The Recipe for Tea

Before I exactly knew what was wrong with me, I just knew something was wrong, and I needed some help, quick. I knew I was sleeping a lot and was disoriented, but as a divorcĂ©e, my freezer is stocked with a year's worth of frozen dinners. Except as the days wore on, I had to acknowledge this was not just shock I was going through.

I called my mom to fly out. No biggie, right? Let's get off of the couch, Freud, about my childhood. It was much simpler than that. All of a sudden, I had a witness to my, what did my mom call them? Hiccups.

This is my favorite hiccup, and it's not because I enjoy it. It's because four weeks beyond the accident, I have trouble remembering exactly how tea is made. Tea.

I started educating myself on some of the ongoing effects of a head injury. I remember reading about a woman who could not figure out how to operate a microwave or ATM. While I was having insane migraines and brain fog, I could actually perform some pretty complex tasks occasionally. Forget simple things? Surely not I. Except the first first time I made myself tea, my mom was around. 

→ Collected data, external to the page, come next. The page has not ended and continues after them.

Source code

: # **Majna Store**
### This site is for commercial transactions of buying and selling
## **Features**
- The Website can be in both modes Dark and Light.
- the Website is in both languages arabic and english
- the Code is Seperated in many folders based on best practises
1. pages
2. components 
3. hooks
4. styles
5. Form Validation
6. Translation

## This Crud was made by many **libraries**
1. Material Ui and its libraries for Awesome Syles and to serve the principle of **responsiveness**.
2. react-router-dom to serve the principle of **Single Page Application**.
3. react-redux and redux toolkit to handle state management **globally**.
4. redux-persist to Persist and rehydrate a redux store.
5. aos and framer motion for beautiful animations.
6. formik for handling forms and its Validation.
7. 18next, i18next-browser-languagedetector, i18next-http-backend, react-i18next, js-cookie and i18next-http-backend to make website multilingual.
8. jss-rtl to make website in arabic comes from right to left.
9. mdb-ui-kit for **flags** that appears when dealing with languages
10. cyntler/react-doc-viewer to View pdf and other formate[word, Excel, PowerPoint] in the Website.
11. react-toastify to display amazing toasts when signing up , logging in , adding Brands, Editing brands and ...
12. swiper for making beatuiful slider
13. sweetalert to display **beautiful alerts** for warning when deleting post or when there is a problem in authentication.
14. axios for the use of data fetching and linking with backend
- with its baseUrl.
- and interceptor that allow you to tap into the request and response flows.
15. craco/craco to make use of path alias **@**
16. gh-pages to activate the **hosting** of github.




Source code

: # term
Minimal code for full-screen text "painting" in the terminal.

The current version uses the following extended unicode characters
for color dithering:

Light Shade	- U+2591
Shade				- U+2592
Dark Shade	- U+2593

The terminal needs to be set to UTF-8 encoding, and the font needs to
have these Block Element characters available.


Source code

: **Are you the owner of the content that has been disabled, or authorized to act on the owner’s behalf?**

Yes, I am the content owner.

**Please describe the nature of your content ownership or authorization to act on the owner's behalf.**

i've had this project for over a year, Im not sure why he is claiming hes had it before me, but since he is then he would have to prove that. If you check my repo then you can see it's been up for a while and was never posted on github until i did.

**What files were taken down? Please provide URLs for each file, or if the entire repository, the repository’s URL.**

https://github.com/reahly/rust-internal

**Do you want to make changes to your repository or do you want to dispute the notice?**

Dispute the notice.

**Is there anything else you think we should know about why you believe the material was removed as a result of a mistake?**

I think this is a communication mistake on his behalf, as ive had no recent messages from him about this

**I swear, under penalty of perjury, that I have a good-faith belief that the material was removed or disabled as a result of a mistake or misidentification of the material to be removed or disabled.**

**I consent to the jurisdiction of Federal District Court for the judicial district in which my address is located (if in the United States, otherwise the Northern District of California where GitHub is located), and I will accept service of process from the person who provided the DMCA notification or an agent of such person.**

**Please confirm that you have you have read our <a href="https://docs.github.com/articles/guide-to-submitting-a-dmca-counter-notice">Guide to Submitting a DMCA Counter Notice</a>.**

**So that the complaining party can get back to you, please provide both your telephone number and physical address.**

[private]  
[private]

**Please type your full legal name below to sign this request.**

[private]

My first cup of tea, post-accident. I made it, carried it over to the coffee table, let it steep. I glanced over at it. It wasn't, um, steeping. Like, can teabags be defective? I knew my sense of time was terrible and gave it longer. Another five minutes or so, I was perplexed. The bag didn't seem to be...doing anything. But how do you accuse a bag of tea into not becoming tea? That's preposterous. The water had a sickly hint of color, if I squinted. Good enough. I took a big sip, then, shocked, exclaimed to my mom, "This tea is cold!"

Just what had happened here? I thought and thought and thought. What could have gone wrong? My mom kindly said I'd had a bit of a hiccup. I'd simply filled the mug with tap water, skipped a crucial step, and thrown in the teabag. Hot water makes tea. Hot. Water.

Here's my least favorite part. The girl who forgot how to operate her microwave or an ATM? I'm the girl who still occasionally forgets how tea works. And the worst is that it's not an instantaneous done-it-again moment. This includes hardcore troubleshooting. Like, call a software tech. The recipe for making a cup of hot tea seems to have gotten lost with the concussion. 

I don't forget how to make tea every time, but if I call you over to my house for a nice hot cup of it, you might want to just bring your own.